> _Problem_: Extract from the entries below, exactly as given, only the lines from the line containing "- 自带代理工具，可实现 SwitchHost + Charles 的基本功能。" to the line containing "[6]: http://gitlab.corp.qunar.com/yuhao.ju/ykit-seed-avalon", both lines included.

(Saved data entries)
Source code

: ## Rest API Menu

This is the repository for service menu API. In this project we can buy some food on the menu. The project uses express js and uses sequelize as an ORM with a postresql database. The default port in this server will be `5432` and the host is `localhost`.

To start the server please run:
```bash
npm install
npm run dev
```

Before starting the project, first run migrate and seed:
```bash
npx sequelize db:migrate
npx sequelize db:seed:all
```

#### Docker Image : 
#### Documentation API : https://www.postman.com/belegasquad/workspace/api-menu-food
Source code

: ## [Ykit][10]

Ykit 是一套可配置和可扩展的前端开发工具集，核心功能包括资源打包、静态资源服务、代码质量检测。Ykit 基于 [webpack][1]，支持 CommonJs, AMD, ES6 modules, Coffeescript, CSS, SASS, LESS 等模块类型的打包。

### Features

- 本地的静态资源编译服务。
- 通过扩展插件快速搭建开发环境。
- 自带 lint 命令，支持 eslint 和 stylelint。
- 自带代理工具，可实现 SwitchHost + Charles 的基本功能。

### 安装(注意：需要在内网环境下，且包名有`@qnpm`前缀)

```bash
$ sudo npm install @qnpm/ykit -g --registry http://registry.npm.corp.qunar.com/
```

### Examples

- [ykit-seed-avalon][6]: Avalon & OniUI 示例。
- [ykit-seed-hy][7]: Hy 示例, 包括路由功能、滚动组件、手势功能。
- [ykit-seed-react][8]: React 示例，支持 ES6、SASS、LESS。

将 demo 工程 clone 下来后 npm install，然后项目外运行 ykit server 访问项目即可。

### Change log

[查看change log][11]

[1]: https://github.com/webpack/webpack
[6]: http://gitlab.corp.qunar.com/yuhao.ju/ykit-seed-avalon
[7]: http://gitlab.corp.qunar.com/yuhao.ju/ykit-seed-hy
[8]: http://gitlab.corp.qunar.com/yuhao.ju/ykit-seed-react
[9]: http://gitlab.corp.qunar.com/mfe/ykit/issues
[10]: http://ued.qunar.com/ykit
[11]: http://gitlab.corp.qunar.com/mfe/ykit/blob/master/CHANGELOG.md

---

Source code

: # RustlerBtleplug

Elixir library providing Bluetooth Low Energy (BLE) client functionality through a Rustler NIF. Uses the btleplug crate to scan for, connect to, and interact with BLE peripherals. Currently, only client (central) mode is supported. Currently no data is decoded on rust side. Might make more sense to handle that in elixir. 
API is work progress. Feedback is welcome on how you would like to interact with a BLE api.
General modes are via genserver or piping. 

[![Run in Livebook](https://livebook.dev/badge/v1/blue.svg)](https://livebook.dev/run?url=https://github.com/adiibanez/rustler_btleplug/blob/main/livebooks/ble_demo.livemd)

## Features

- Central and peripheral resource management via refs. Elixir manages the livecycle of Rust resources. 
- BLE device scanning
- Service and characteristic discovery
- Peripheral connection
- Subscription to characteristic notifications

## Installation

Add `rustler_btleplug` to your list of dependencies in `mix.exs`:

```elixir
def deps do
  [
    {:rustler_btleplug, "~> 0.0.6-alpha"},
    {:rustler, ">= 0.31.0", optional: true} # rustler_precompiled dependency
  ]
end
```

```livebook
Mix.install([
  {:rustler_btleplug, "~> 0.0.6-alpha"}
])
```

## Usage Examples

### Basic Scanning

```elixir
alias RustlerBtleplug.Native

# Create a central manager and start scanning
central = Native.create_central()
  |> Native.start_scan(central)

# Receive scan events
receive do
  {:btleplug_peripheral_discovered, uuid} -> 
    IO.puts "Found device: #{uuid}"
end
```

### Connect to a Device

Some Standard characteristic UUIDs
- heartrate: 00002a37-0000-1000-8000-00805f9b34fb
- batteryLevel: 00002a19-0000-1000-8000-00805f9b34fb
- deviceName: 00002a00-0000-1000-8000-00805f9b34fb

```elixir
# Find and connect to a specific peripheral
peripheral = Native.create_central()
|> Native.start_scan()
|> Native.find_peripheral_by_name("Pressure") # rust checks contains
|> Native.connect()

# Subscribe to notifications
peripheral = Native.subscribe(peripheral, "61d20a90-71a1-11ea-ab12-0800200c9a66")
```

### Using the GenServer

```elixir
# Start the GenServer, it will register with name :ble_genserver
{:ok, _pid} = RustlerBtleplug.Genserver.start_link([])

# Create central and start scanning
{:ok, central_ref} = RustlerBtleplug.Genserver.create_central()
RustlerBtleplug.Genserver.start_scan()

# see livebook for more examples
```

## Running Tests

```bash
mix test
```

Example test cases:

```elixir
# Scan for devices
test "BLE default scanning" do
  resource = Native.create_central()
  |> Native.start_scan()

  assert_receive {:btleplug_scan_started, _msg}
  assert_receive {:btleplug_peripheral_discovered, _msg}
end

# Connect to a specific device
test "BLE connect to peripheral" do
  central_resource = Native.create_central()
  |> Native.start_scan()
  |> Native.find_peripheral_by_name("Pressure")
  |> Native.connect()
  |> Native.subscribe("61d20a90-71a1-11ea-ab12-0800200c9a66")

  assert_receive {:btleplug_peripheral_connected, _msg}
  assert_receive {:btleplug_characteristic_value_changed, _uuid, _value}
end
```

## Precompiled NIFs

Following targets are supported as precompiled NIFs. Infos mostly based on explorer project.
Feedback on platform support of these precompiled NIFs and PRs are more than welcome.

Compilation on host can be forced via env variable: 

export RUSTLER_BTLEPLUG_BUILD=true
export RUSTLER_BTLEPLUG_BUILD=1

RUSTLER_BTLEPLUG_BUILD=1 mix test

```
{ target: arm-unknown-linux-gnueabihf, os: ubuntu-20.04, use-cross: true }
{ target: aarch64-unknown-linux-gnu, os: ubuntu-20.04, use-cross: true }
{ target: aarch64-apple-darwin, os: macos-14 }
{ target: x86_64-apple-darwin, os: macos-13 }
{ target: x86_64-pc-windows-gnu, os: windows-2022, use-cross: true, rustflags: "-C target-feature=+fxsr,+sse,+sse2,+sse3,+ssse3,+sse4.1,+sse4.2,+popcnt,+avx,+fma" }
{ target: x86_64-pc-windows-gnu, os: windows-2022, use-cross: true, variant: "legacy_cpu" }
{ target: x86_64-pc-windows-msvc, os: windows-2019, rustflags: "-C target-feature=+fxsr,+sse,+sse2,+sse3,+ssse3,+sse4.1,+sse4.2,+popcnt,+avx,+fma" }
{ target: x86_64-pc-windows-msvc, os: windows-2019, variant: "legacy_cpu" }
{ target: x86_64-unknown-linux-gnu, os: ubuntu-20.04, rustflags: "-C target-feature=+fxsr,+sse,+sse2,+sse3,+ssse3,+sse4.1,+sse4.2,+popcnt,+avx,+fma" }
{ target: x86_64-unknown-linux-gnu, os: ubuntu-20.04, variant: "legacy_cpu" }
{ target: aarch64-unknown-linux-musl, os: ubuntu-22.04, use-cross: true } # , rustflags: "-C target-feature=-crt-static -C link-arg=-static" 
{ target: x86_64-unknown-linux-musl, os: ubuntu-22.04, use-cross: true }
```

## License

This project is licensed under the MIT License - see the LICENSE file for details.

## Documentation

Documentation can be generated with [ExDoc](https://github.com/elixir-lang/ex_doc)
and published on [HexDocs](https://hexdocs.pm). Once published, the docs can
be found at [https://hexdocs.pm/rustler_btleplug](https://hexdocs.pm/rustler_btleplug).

> _Response area_:
- 自带代理工具，可实现 SwitchHost + Charles 的基本功能。

### 安装(注意：需要在内网环境下，且包名有`@qnpm`前缀)

```bash
$ sudo npm install @qnpm/ykit -g --registry http://registry.npm.corp.qunar.com/
```

### Examples

- [ykit-seed-avalon][6]: Avalon & OniUI 示例。
- [ykit-seed-hy][7]: Hy 示例, 包括路由功能、滚动组件、手势功能。
- [ykit-seed-react][8]: React 示例，支持 ES6、SASS、LESS。

将 demo 工程 clone 下来后 npm install，然后项目外运行 ykit server 访问项目即可。

### Change log

[查看change log][11]

[1]: https://github.com/webpack/webpack
[6]: http://gitlab.corp.qunar.com/yuhao.ju/ykit-seed-avalon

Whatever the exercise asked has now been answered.